Antonio Collado, vicario de la Promoción de la Fe y párroco de San Juan Bautista de Málaga, nos ofrece la Lectio Divina con el Evangelio del domingo 7 de septiembre, 23º del Tiempo Ordinario (Ciclo A).
El capítulo 18 del Evangelio de Mateo contiene diversas enseñanzas acerca de la vida comunitaria, en especial acentúa la actitud ante los hermanos que tropiezan. Me acerco al texto desde una profunda actitud de escucha.
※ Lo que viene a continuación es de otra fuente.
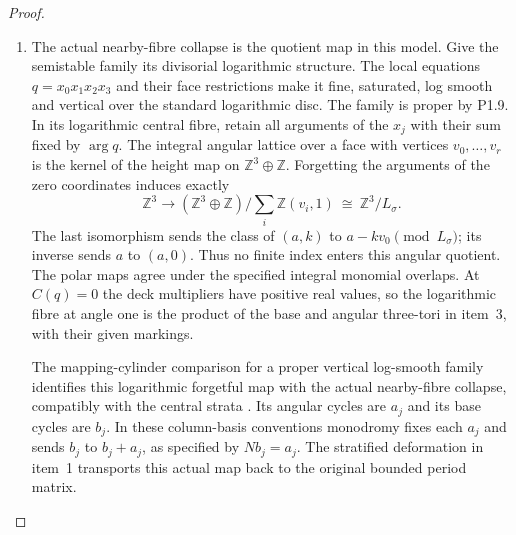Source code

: \begin{proof}
\begin{enumerate}[label=\arabic*.]
The period deck map is $(a,k)\mapsto(a+k\nu,k)$, sending $v$ to
$v+\nu$.  Its component marking is unchanged because
$a+k\nu-k(v+\nu)=a-kv$.
Moreover $\mathcal A_{v+\nu}=\mathcal A_v+2G\nu$; the common
character factor cancels in projective ratios.  Hence
\[
 \mu_{v+\nu}(T_\nu p)=\mu_v(p)+G\nu,
 \qquad s_{v+\nu}(y+G\nu)=T_\nu s_v(y).
\]
These give an explicit well-defined map
\[
 \begin{gathered}
 \mathcal Q=
 \bigl((\mathbb R^3/G\mathbb Z^3)\times
       (\mathbb R^3/\mathbb Z^3)\bigr)/\!\sim
 \longrightarrow C,\\
 [y,\theta]\longmapsto e^{2\pi i\theta}\,s_v(y)
 \quad(y\in P_v).
 \end{gathered}
\]
where over $\operatorname{relint}D_\sigma$ the relation collapses
the subtorus $L_\sigma\otimes(\mathbb R/\mathbb Z)$.
On each stratum the inverse takes its moment value and its angular
character class in $T_A/T_{L_\sigma}$; the latter is obtained by
$z\mapsto z/|z|$ on its nonzero characters.
The map is a continuous bijection, and its source is compact and
$C$ Hausdorff, so it is a homeomorphism.
The angular identity $[y,0]$ gives the continuous section, with
the same face and deck compatibilities just proved.

\item The actual nearby-fibre collapse is the quotient map in this model.
Give the semistable family its divisorial logarithmic structure.
The local equations $q=x_0x_1x_2x_3$ and their face restrictions
make it fine, saturated, log smooth and vertical over the standard
logarithmic disc.  The family is proper by P1.9.
In its logarithmic central fibre, retain all arguments of the $x_j$
with their sum fixed by $\arg q$.  The integral angular lattice over
a face with vertices $v_0,\ldots,v_r$ is the kernel of the height
map on $\mathbb Z^3\oplus\mathbb Z$.  Forgetting the arguments of
the zero coordinates induces exactly
\[
 \mathbb Z^3\longrightarrow
 (\mathbb Z^3\oplus\mathbb Z)/
       \sum_i\mathbb Z(v_i,1)
 \ \cong\ \mathbb Z^3/L_\sigma.
\]
The last isomorphism sends the class of $(a,k)$ to
$a-kv_0\pmod {L_\sigma}$; its inverse sends $a$ to $(a,0)$.
Thus no finite index enters this angular quotient.
The polar maps agree under the specified integral monomial overlaps.
At $C(q)=0$ the deck multipliers have positive real values, so the
logarithmic fibre at angle one is the product of the base and angular
three-tori in item~3, with their given markings.

The mapping-cylinder comparison for a proper vertical log-smooth
family identifies this logarithmic forgetful map with the actual
nearby-fibre collapse, compatibly with the central strata
\cite[formula (3-3-1), p.~478; Theorem 4.1.1 and Lemmas
4.1.2--4.1.3, pp.~480--482]{ffAchingerOgus20}.
Its angular cycles are $a_j$ and its base cycles are $b_j$.
In these column-basis conventions monodromy fixes each $a_j$
and sends $b_j$ to $b_j+a_j$, as specified by $Nb_j=a_j$.
The stratified deformation in item~1 transports this actual map
back to the original bounded period matrix.


\end{enumerate}
\end{proof}
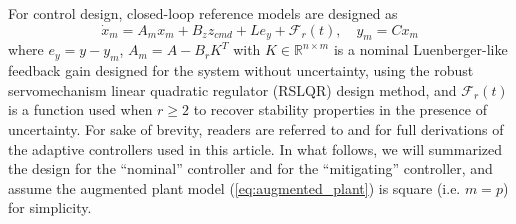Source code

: \documentclass[english]{ifacconf}
\begin{document}
For control design, closed-loop reference models are designed as
\begin{equation}
\dot{x}_m = A_m x_m + B_z z_{cmd} + L e_y + \mathcal{F}_r(t), \quad y_m = C x_m
\end{equation}
where $e_y = y - y_m$, $A_m = A - B_r K^T$ with $K\in\mathbb{R}^{n\times m}$ is a nominal Luenberger-like feedback gain designed for the system without uncertainty, using the robust servomechanism linear quadratic regulator (RSLQR) design method, and $\mathcal{F}_r(t)$ is a function used when $r \geq 2$ to recover stability properties in the presence of uncertainty. For sake of brevity, readers are referred to \cite{qu2016phd} and \cite{qu2016adaptive} for full derivations of the adaptive controllers used in this article. In what follows, we will summarized the design for the ``nominal'' controller and for the ``mitigating'' controller, and assume the augmented plant model (\ref{eq:augmented_plant}) is square (i.e. $m = p$) for simplicity.
 
\end{document}

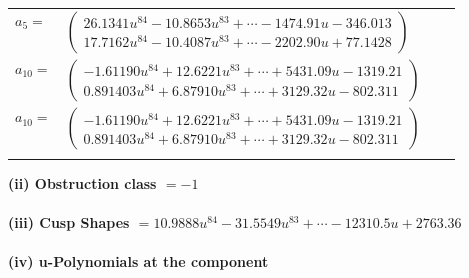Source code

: \documentclass[1p]{elsarticle_modified}
\theoremstyle{definition}
\begin{document}
\begin{tabular}{m{7pt} m{180pt} m{7pt} m{180pt} }
\flushright $a_{5}=$&$\begin{pmatrix}26.1341 u^{84}-10.8653 u^{83}+\cdots-1474.91 u-346.013\\17.7162 u^{84}-10.4087 u^{83}+\cdots-2202.90 u+77.1428\end{pmatrix}$ \\
\flushright $a_{10}=$&$\begin{pmatrix}-1.61190 u^{84}+12.6221 u^{83}+\cdots+5431.09 u-1319.21\\0.891403 u^{84}+6.87910 u^{83}+\cdots+3129.32 u-802.311\end{pmatrix}$\\ \flushright $a_{10}=$&$\begin{pmatrix}-1.61190 u^{84}+12.6221 u^{83}+\cdots+5431.09 u-1319.21\\0.891403 u^{84}+6.87910 u^{83}+\cdots+3129.32 u-802.311\end{pmatrix}$\\&\end{tabular}
\flushleft \textbf{(ii) Obstruction class $= -1$}\\~\\
\flushleft \textbf{(iii) Cusp Shapes $= 10.9888 u^{84}-31.5549 u^{83}+\cdots-12310.5 u+2763.36$}\\~\\
\newpage\renewcommand{\arraystretch}{1}
\flushleft \textbf{(iv) u-Polynomials at the component}\newline \\
\end{document}
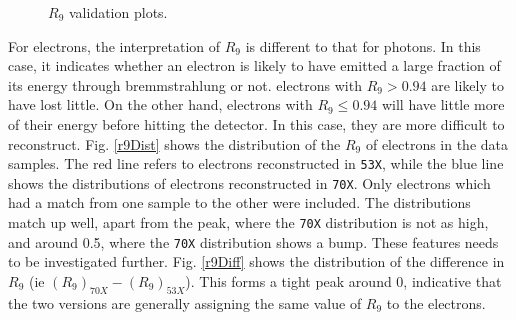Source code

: \documentclass[10pt]{article}
\begin{document}
\begin{figure}[h!]
        \caption{$R_9$ validation plots.}\label{r9Validation}
\end{figure}

For electrons, the interpretation of $R_9$ is different to that for photons. In this case, it indicates whether an electron is likely to have emitted a large fraction of its energy through bremmstrahlung or not. electrons with $R_9>0.94$ are likely to have lost little. On the other hand, electrons with $R_9\leq 0.94$ will have little more of their energy before hitting the detector. In this case, they are more difficult to reconstruct. Fig. \ref{r9Dist} shows the distribution of the $R_9$ of electrons in the data samples. The red line refers to electrons reconstructed in \texttt{53X}, while the blue line shows the distributions of electrons reconstructed in \texttt{70X}. Only electrons which had a match from one sample to the other were included. The distributions match up well, apart from the peak, where the \texttt{70X} distribution is not as high, and around 0.5, where the \texttt{70X} distribution shows a bump. These features needs to be investigated further. Fig. \ref{r9Diff} shows the distribution of the difference in $R_9$ (ie $(R_9)_{70X} -(R_9)_{53X}$). This forms a tight peak around 0, indicative that the two versions are generally assigning the same value of $R_9$ to the electrons.
\end{document}
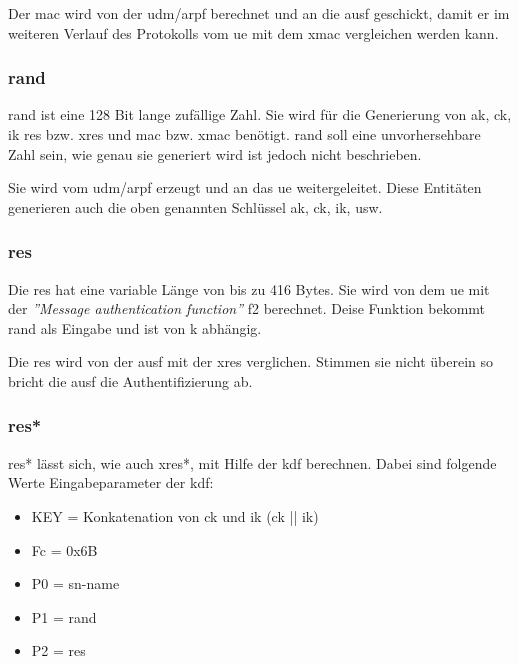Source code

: Der \gls{mac} wird von der \gls{udm}/\gls{arpf} berechnet und an die \gls{ausf} geschickt, damit er im weiteren Verlauf des Protokolls vom \gls{ue} mit dem \gls{xmac} vergleichen werden kann.

\subsubsection{\gls{rand}}
\gls{rand} ist eine 128 Bit lange zuf\"allige Zahl. %
Sie wird f\"ur die Generierung von \gls{ak}, \gls{ck}, \gls{ik} \gls{res} bzw. \gls{xres} und \gls{mac} bzw. \gls{xmac} ben\"otigt. 
\gls{rand} soll eine unvorhersehbare Zahl sein, wie genau sie generiert wird ist jedoch nicht beschrieben. %

Sie wird vom \gls{udm}/\gls{arpf} erzeugt und an das \gls{ue} weitergeleitet. Diese Entit\"aten generieren auch die oben genannten Schl\"ussel \gls{ak}, \gls{ck}, \gls{ik}, usw.

\subsubsection{\gls{res}}
Die \gls{res} hat eine variable L\"ange von bis zu 416 Bytes. %
Sie wird von dem \gls{ue} mit der \textit{''Message authentication function''} f2 berechnet.
Deise Funktion bekommt \gls{rand} als Eingabe und ist von \gls{k} abh\"angig. %

Die \gls{res} wird von der \gls{ausf} mit der \gls{xres} verglichen.
Stimmen sie nicht \"uberein so bricht die \gls{ausf} die Authentifizierung ab. %

\subsubsection{\gls{res*}}
\gls{res*} l\"asst sich, wie auch \gls{xres*}, mit Hilfe der \gls{kdf} berechnen.
Dabei sind folgende Werte Eingabeparameter der \gls{kdf}: %
\begin{itemize}
\item KEY = Konkatenation von \gls{ck} und \gls{ik} (\gls{ck} || \gls{ik})
\item Fc = 0x6B
\item P0 = \gls{sn-name}
\item P1 = \gls{rand}
\item P2 = \gls{res}
\end{itemize}

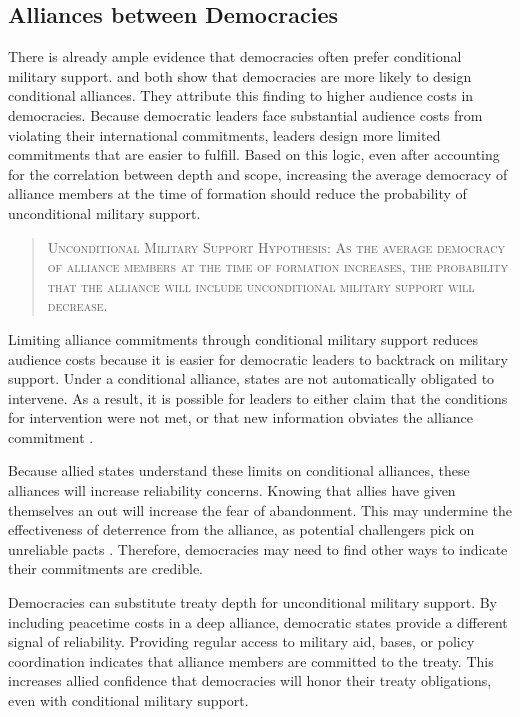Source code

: \documentclass[12pt]{article}
\begin{document}
\subsection{Alliances between Democracies}


There is already ample evidence that democracies often prefer conditional military support. 
\citet{Mattes2012} and \citet{Chibaetal2015} both show that democracies are more likely to design conditional alliances. 
They attribute this finding to higher audience costs in democracies. 
Because democratic leaders face substantial audience costs from violating their international commitments, leaders design more limited commitments that are easier to fulfill. 
Based on this logic, even after accounting for the correlation between depth and scope, increasing the average democracy of alliance members at the time of formation should reduce the probability of unconditional military support.


\begin{quote}
\textsc{Unconditional Military Support Hypothesis: As the average democracy of alliance members at the time of formation increases, the probability that the alliance will include unconditional military support will decrease.}
\end{quote} 


Limiting alliance commitments through conditional military support reduces audience costs because it is easier for democratic leaders to backtrack on military support. 
Under a conditional alliance, states are not automatically obligated to intervene. 
As a result, it is possible for leaders to either claim that the conditions for intervention were not met, or that new information obviates the alliance commitment \citep{LevenduskyHorowitz2012}. 


Because allied states understand these limits on conditional alliances, these alliances will increase reliability concerns. 
Knowing that allies have given themselves an out will increase the fear of abandonment. 
This may undermine the effectiveness of deterrence from the alliance, as potential challengers pick on unreliable pacts \citep{Smith1995}. 
Therefore, democracies may need to find other ways to indicate their commitments are credible. 


Democracies can substitute treaty depth for unconditional military support. 
By including peacetime costs in a deep alliance, democratic states provide a different signal of reliability. 
Providing regular access to military aid, bases, or policy coordination indicates that alliance members are committed to the treaty. 
This increases allied confidence that democracies will honor their treaty obligations, even with conditional military support. 
\end{document}
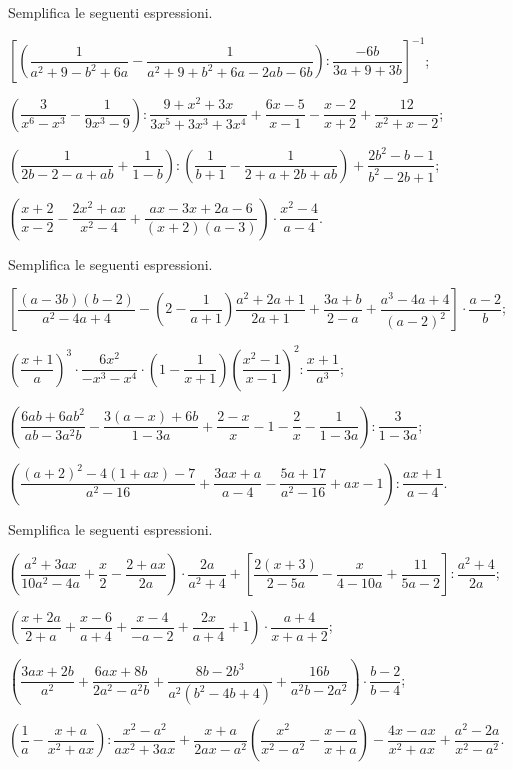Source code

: \begin{esercizio}[\Ast]
\label{ese:14.50}
Semplifica le seguenti espressioni.
\begin{enumeratea}
 \item $\left[\left(\dfrac{1}{a^{2}+9-b^{2}+6a}-\dfrac{1}{a^{2}+9+b^{2}+6a-2ab-6b}\right):\dfrac{-6b}{3a+9+3b}\right]^{-1}$;
 \item $\left(\dfrac{3}{x^{6}-x^{3}}-\dfrac{1}{9x^{3}-9}\right):\dfrac{9+x^{2}+3x}{3x^{5}+3x^{3}+3x^{4}}+\dfrac{6x-5}{x-1}-\dfrac{x-2}{x+2}+\dfrac{12}{x^{2}+x-2}$;
 \item $\left(\dfrac{1}{2b-2-a+ab}+\dfrac{1}{1-b}\right):\left(\dfrac{1}{b+1}-\dfrac{1}{2+a+2b+ab}\right)+\dfrac{2b^{2}-b-1}{b^{2}-2b+1}$;
 \item $\left(\dfrac{x+2}{x-2}-\dfrac{2x^{2}+ax}{x^{2}-4}+\dfrac{ax-3x+2a-6}{(x+2)(a-3)}\right)\cdot {\dfrac{x^{2}-4}{a-4}}$.
\end{enumeratea}
\end{esercizio}

\begin{esercizio}[\Ast]
\label{ese:14.51}
Semplifica le seguenti espressioni.
\begin{enumeratea}
 \item $\left[\dfrac{(a-3b)(b-2)}{a^{2}-4a+4}-\left(2-\dfrac{1}{a+1}\right)\dfrac{a^{2}+2a+1}{2a+1}+\dfrac{3a+b}{2-a}+\dfrac{a^{3}-4a+4}{(a-2)^{2}}\right]\cdot {\dfrac{a-2}{b}}$;
 \item $\left(\dfrac{x+1}{a}\right)^{3}\cdot\dfrac{6x^{2}}{-x^{3}-x^{4}}\cdot \left(1-\dfrac{1}{x+1}\right)\left(\dfrac{x^{2}-1}{x-1}\right)^{2}:\dfrac{x+1}{a^{3}}$;
 \item $\left(\dfrac{6ab+6ab^{2}}{ab-3a^{2}b}-\dfrac{3(a-x)+6b}{1-3a}+\dfrac{2-x}{x}-1-\dfrac{2}{x}-\dfrac{1}{1-3a}\right):\dfrac{3}{1-3a}$;
 \item $\left(\dfrac{(a+2)^{2}-4(1+ax)-7}{a^{2}-16}+\dfrac{3ax+a}{a-4}-\dfrac{5a+17}{a^{2}-16}+ax-1\right):\dfrac{ax+1}{a-4}$.
\end{enumeratea}
\end{esercizio}

\begin{esercizio}[\Ast]
\label{ese:14.52}
Semplifica le seguenti espressioni.
\begin{enumeratea}
 \item $\left(\dfrac{a^{2}+3ax}{10a^{2}-4a}+\dfrac{x}{2}-\dfrac{2+ax}{2a}\right)\cdot {\dfrac{2a}{a^{2}+4}}+\left[\dfrac{2(x+3)}{2-5a}-\dfrac{x}{4-10a}+\dfrac{11}{5a-2}\right]:\dfrac{a^{2}+4}{2a}$;
 \item $\left(\dfrac{x+2a}{2+a}+\dfrac{x-6}{a+4}+\dfrac{x-4}{-a-2}+\dfrac{2x}{a+4}+1\right)\cdot{\dfrac{a+4}{x+a+2}}$;
 \item $\left(\dfrac{3ax+2b}{a^{2}}+\dfrac{6ax+8b}{2a^{2}-a^{2}b}+\dfrac{8b-2b^{3}}{a^{2}\left(b^{2}-4b+4\right)}+\dfrac{16b}{a^{2}b-2a^{2}}\right)\cdot {\dfrac{b-2}{b-4}}$;
 \item $\left(\dfrac{1}{a}-\dfrac{x+a}{x^{2}+ax}\right):\dfrac{x^{2}-a^{2}}{ax^2+3ax}+\dfrac{x+a}{2ax-a^{2}}\left(\dfrac{x^{2}}{x^{2}-a^{2}}-\dfrac{x-a}{x+a}\right)-\dfrac{4x-ax}{x^{2}+ax}+\dfrac{a^2-2a}{x^{2}-a^{2}}$.
\end{enumeratea}
\end{esercizio}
Meditación (Meditatio) Hay dos partes claramente diferencias en el relato: los primeros versículos (Mt 18,15-17) proponen un itinerario de corrección fraterna y los siguientes (vv. 18-20) recogen tres sentencias de Jesús. Leídos en el contexto de todo el capítulo, estos versículos pueden ser una aplicación práctica de la parábola de la oveja perdida (Mt 18,12-14). La corrección es un proceso hecho con respeto y amor: el pecador es un hermano (dos veces se repite la palabra), su falta se trata con discreción. En la mentalidad bíblica, el pecado de un individuo repercute en toda la comunidad. Tal vez por eso, en esta búsqueda aparece implicada la comunidad cristiana entera. Como en toda búsqueda, el esfuerzo puede culminar en éxito o en fracaso. En el primer caso, «habrás ganado al hermano». En el segundo, hay que considerarlo como «un pagano o un publicano», expresiones propias de una comunidad cristiana todavía anclada en el judaísmo. Son sugerentes los verbos que utiliza el evangelista para referirse a la actitud del pecador (“si te escucha”, “si no te escucha”, “si los desoyes”), que contrastan con la presentación que se hace de Dios en las sentencias que siguen. ¿Puedo descubrir cuál es el mensaje de estas sentencias? ¿Qué se dice de Dios en ellas? La clave para entenderlas está en la tercera sentencia: “Allí estoy yo en medio de ellos”. Sólo desde la autoridad de Cristo que está en medio de su pueblo, los discípulos deben atar o desatar, retener el pecado o perdonarlo. De igual modo, cuando los discípulos se ponen de acuerdo por su cuenta en la tierra para pedir algo en nombre de Jesús, el Padre del cielo se lo concede. La búsqueda del hermano descarriado tiene su fundamento en el amor del Padre, que no quiere que se pierda ni uno solo de sus pequeños. Queda claro desde la centralidad del mandato del amor, que el desatar y el perdonar tienen absoluta prioridad sobre el atar y el excluir.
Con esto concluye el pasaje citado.